EXERCISE MATERIAL START

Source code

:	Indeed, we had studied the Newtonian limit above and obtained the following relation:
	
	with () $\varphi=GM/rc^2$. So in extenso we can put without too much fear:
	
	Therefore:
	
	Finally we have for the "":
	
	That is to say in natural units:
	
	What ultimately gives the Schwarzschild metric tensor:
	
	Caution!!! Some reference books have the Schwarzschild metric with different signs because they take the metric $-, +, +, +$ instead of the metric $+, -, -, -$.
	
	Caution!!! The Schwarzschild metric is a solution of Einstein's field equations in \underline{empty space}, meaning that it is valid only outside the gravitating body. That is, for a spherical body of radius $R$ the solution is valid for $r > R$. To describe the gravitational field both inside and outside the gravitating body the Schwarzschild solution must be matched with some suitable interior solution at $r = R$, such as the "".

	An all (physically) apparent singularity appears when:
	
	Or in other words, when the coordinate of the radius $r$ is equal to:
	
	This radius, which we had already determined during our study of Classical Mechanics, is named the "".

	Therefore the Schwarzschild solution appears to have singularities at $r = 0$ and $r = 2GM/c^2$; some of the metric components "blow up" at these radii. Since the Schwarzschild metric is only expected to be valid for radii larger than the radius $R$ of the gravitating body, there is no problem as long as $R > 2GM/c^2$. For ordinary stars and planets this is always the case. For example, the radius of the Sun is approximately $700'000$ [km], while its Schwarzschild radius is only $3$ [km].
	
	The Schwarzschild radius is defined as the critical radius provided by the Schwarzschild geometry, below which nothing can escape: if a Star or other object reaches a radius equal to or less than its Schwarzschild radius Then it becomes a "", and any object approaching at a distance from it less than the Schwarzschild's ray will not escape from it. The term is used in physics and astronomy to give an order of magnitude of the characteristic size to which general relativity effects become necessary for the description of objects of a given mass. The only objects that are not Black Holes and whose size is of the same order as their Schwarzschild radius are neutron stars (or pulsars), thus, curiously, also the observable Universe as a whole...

EXERCISE MATERIAL END

* WORK REQUEST *
Single out each line of the records above with the string "when" in it, and copy it.

* OUTPUT OF THE TASK *
	An all (physically) apparent singularity appears when:
	Or in other words, when the coordinate of the radius $r$ is equal to:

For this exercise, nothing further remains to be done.